Come si può ridurre questa dipendenza da Mosca? “racimolando 10 miliardi di metri cubi in paesi come Algeria o altri ad esempio. – dice Torlizzi -Ma questa emancipazione per essere realizzata in modo risolutivo richiede del tempo. Se la si vuole subito, bisogna essere pronti però a pagare il gas molto più di ora. E adesso già ci costa 10 volte di più a livello medio che nel 2020. La media nel 2020 era di 10 euro a megawatt/ora, nel 2022 è 101 euro. E non è detto che in pochi mesi si possano sostituire i 30 miliardi di metri cubi russi. L’Algeria è sicuramente la prima alternativa alla Russia, poi c’è l’ampliamento del Tap. Si aggiunge l’ampliamento della capacità domestica italiana, ma non si tratta di grandi cifre: da 2,5 miliardi a 4 miliardi di metri cubi, forse 5 ma è un po’ complicato. Qualcosa sotto forma di gas liquefatto si può racimolare anche dalla Nigeria. Il grosso dovrebbero farlo gli Stati Uniti. Ma dagli Usa nel 2021 sono arrivati in Europa circa 100 miliardi di metri cubi e quest’anno è previsto possano arrivare un massimo di 120 miliardi. – spiega Torlizzi -Quindi non compenserebbero interamente l’ammanco russo”. E l’analista mette in guardia: “Attenzione, perché affrancarsi dal gas russo può voler dire poi che ci mettiamo nelle mani della filiera cinese dell’elettrico. E questo significa finire dalla padella alla brace”.
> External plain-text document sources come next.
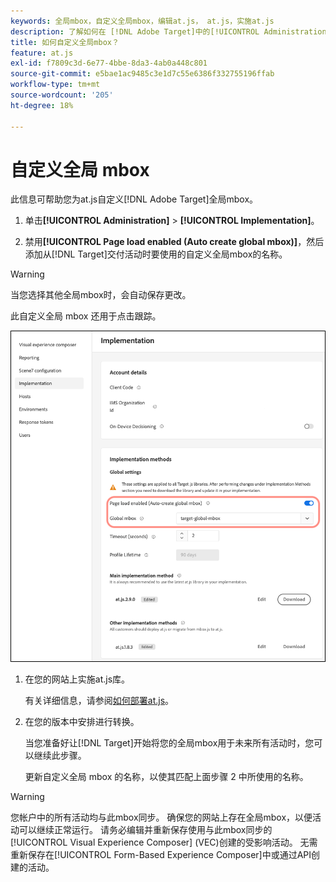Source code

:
 ```yaml
---
keywords: 全局mbox，自定义全局mbox，编辑at.js， at.js，实施at.js
description: 了解如何在 [!DNL Adobe Target]中的[!UICONTROL Administration]-[!UICONTROL Implementation]页面上为at.js自定义全局mbox。
title: 如何自定义全局mbox？
feature: at.js
exl-id: f7809c3d-6e77-4bbe-8da3-4ab0a448c801
source-git-commit: e5bae1ac9485c3e1d7c55e6386f332755196ffab
workflow-type: tm+mt
source-wordcount: '205'
ht-degree: 18%

---
```


# 自定义全局 mbox

此信息可帮助您为at.js自定义[!DNL Adobe Target]全局mbox。

1. 单击&#x200B;**[!UICONTROL Administration]** > **[!UICONTROL Implementation]**。

1. 禁用&#x200B;**[!UICONTROL Page load enabled (Auto create global mbox)]**，然后添加从[!DNL Target]交付活动时要使用的自定义全局mbox的名称。

>[!WARNING]
>
>当您选择其他全局mbox时，会自动保存更改。

此自定义全局 mbox 还用于点击跟踪。

![custom-global-mbox](../../assets/custom-global-mbox.png)

1. 在您的网站上实施at.js库。

   有关详细信息，请参阅[如何部署at.js](/help/dev/implement/client-side/atjs/how-to-deployatjs/how-to-deployatjs.md)。

1. 在您的版本中安排进行转换。

   当您准备好让[!DNL Target]开始将您的全局mbox用于未来所有活动时，您可以继续此步骤。

   更新自定义全局 mbox 的名称，以使其匹配上面步骤 2 中所使用的名称。


>[!WARNING]
>
>您帐户中的所有活动均与此mbox同步。 确保您的网站上存在全局mbox，以便活动可以继续正常运行。 请务必编辑并重新保存使用与此mbox同步的[!UICONTROL Visual Experience Composer] (VEC)创建的受影响活动。 无需重新保存在[!UICONTROL Form-Based Experience Composer]中或通过API创建的活动。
La visibilità a breve sugli effetti di uno stop del gas russo sembra non fare paura al titolare del dicastero della Transizione ecologica: “I primi mesi non sarebbero critici, perché abbiamo riserve non grandissime ma sufficienti ad affrontare i prossimi mesi, anche con la prossima stagione in arrivo”. Ma per Cingolani “la madre di tutte le battaglie è un limite internazionale al prezzo del gas”. E l’Italia ha la sua posizione. E – come dice il ministro – si è fatta promotrice del prezzo limitato “che potrebbe cambiare tutto, ci sono allo studio ancora diverse misure e bisogna anche fare i conti con le disponibilità finanziarie. Ci stiamo lavorando”.
Lo scienziato ‘prestato’ alla politica spiega la questione: “Stiamo facendo una battaglia molto forte a livello europeo, il price cap è un concetto introdotto da noi e adesso lo stanno analizzando molto attentamente in Commissione. Se fosse una cosa europea avrebbe più senso”.